Monday, November 8, 2021

Beginning of story

 It was just approaching one on a cold, stormy Autumn night, and Sarah Saluda, surrounded by her husband Antonio, her midwife, and the midwife’s assistant, lay on her bed, writhing and screaming from pain. The delivery was not going smoothly, and there was a great deal of blood. Antonio couldn’t bring himself to ask the midwife if Sarah was going to die. Instead, he stood—pale, with his jaw clenched—watching the scene in silent horror. 
The child, it seemed, was either being stubborn and refusing to exit the womb, or was too large to do so on its own will. Either way, the child had to come out, or else Sarah would surely die. “Christine,” said the midwife to the young, pretty assistant. “Hand me the scalpel, please.” Christine opened a leather bag that was situated in the corner of the room, and removed a pouch containing several sharp blades. She removed one of the blades and gave it to the midwife. Antonio, noticing the blade, gave her a wild look. “Don’t you worry, Antonio,” said the midwife. “Your wife should be fine. We just have to make an incision in order to remove the child.”
Obviously terrified, Antonio said nothing, but only nodded in reply. He again turned his gaze upon his wife’s face, which was pale as alabaster and covered in beads of sweat. Her blue eyes looked up at him desperately. “OK, now,” said the midwife. “We’re just going to make a small cut here.” She inserted the knife and began to cut. Sarah let out a loud scream. Antonio, finally losing control, yelled at the midwife. 
“What are you doing? You’re going to kill her!”
“Not at all, sir,” said the midwife. “I am saving her, truly.”
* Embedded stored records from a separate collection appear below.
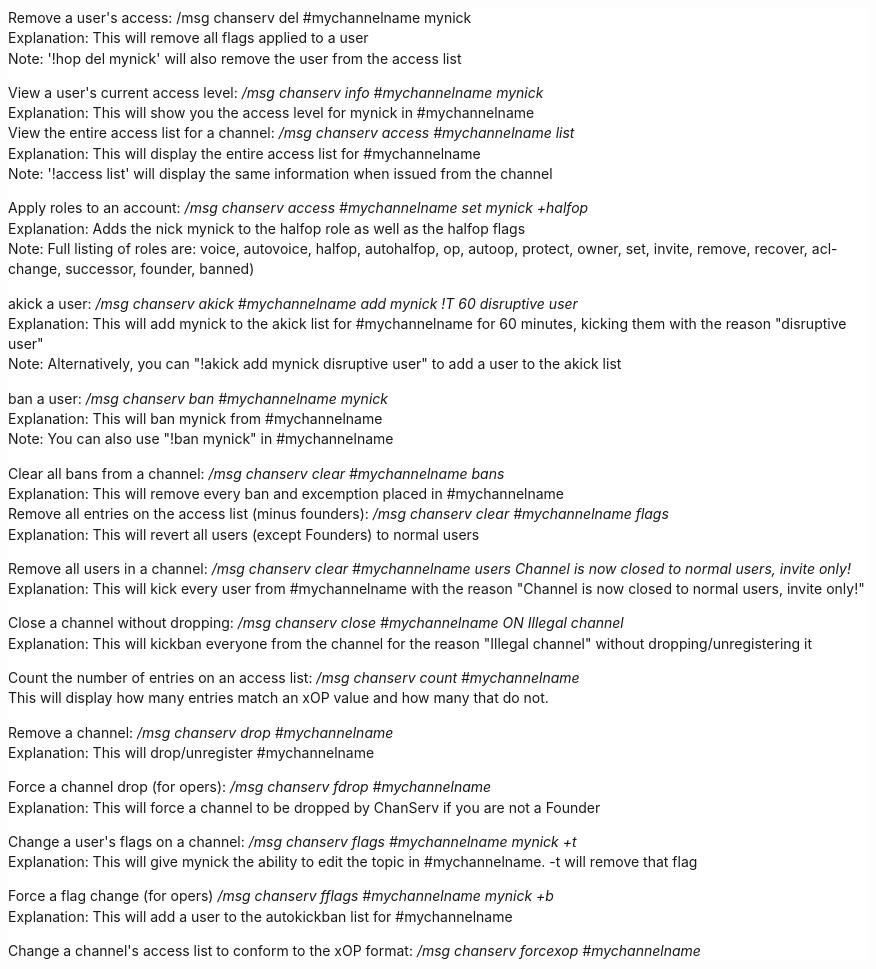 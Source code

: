 
Remove a user's access: /msg chanserv del #mychannelname mynick  
Explanation: This will remove all flags applied to a user  
Note: '!hop del mynick' will also remove the user from the access list 

View a user's current access level: */msg chanserv info #mychannelname mynick*  
Explanation: This will show you the access level for mynick in #mychannelname   
View the entire access list for a channel: */msg chanserv access #mychannelname list*  
Explanation: This will display the entire access list for #mychannelname  
Note: '!access list' will display the same information when issued from the channel  

Apply roles to an account: */msg chanserv access #mychannelname set mynick +halfop*  
Explanation: Adds the nick mynick to the halfop role as well as the halfop flags  
Note: Full listing of roles are: voice, autovoice, halfop, autohalfop, op, autoop, protect, owner, set, invite, remove, recover, acl-change, successor, founder, banned)  

akick a user: */msg chanserv akick #mychannelname add mynick !T 60 disruptive user*  
Explanation: This will add mynick to the akick list for #mychannelname for 60 minutes, kicking them with the reason "disruptive user"  
Note: Alternatively, you can "!akick add mynick disruptive user" to add a user to the akick list  

ban a user: */msg chanserv ban #mychannelname mynick*  
Explanation: This will ban mynick from #mychannelname  
Note: You can also use "!ban mynick" in #mychannelname

Clear all bans from a channel: */msg chanserv clear #mychannelname bans*  
Explanation: This will remove every ban and excemption placed in #mychannelname  
Remove all entries on the access list (minus founders): */msg chanserv clear #mychannelname flags*  
Explanation: This will revert all users (except Founders) to normal users  

Remove all users in a channel: */msg chanserv clear #mychannelname users Channel is now closed to normal users, invite only!*  
Explanation: This will kick every user from #mychannelname with the reason "Channel is now closed to normal users, invite only!"

Close a channel without dropping: */msg chanserv close #mychannelname ON Illegal channel*  
Explanation: This will kickban everyone from the channel for the reason "Illegal channel" without dropping/unregistering it  

Count the number of entries on an access list: */msg chanserv count #mychannelname*  
This will display how many entries match an xOP value and how many that do not.

Remove a channel: */msg chanserv drop #mychannelname*  
Explanation: This will drop/unregister #mychannelname  

Force a channel drop (for opers): */msg chanserv fdrop #mychannelname*  
Explanation: This will force a channel to be dropped by ChanServ if you are not a Founder  

Change a user's flags on a channel: */msg chanserv flags #mychannelname mynick +t*  
Explanation: This will give mynick the ability to edit the topic in #mychannelname. -t will remove that flag

Force a flag change (for opers) */msg chanserv fflags #mychannelname mynick +b*  
Explanation: This will add a user to the autokickban list for #mychannelname  

Change a channel's access list to conform to the xOP format: */msg chanserv forcexop #mychannelname*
Finally, Sarah passed out, and all that could be heard was the sound of the baby crying. “Oh, my,” said the midwife, who was now holding the child. “Oh, my. Please, Antonio, you mustn’t look. Christine! Cut the chord, quick! This child is of the Devil.”
Antonio, seeing the child, froze. He felt his blood run cold. The newborn baby, which appeared to be a boy, was hideously deformed. Antonio went to the corner of the room, put his hand on the wall, and tried to catch his breath.
“Well,” said the midwife to Antonio, “I don’t suppose you’ll be wanting to keep it. What will you have me do?”
“Kill it,” said Antonio, without turning around. 
“Oh, now Mr. Saluda, we can’t…”
“Just get it out of here!” he cried.
The midwife looked down at the baby which she held in her arms. What could the world do with one so ugly? She had never had such a situation before, and indeed she had never been trained for it. But she had heard at some point in passing that the church was liable to handle such crises as these. Yes, she would bring the child to Father Pryor at the church. If anyone would know what the right thing to do was, it would surely be Father Pryor.
“OK,” said the midwife. “I’ll take him away.”
After instructing Christine to sow up Sarah’s belly and watch over her, the midwife walked with the child in her arms out into the rain. Quickly, she walked up the muddy street toward her small cottage at the end of the lane. Once there, she found her husband in his cobbler’s studio, and showed him the child. “Lord,” he said. “Why would God bring something so wretched and so innocent into this world?” 
“I don’t rightly know,” said the midwife. “But he certainly would go straight to the Devil should he be let to live in this world among common people.”
“Yes,” said the midwife’s husband. “But what should we do with it?”
“We need to take it to Father Pryor,” said the midwife. 
Her husband agreed. They put the child in a basket and covered him up with a blanket. The midwife’s husband saddled his horse, took the child from his wife, and rode across the vast heath that separated the town from the church to bring the child to Father Pryor.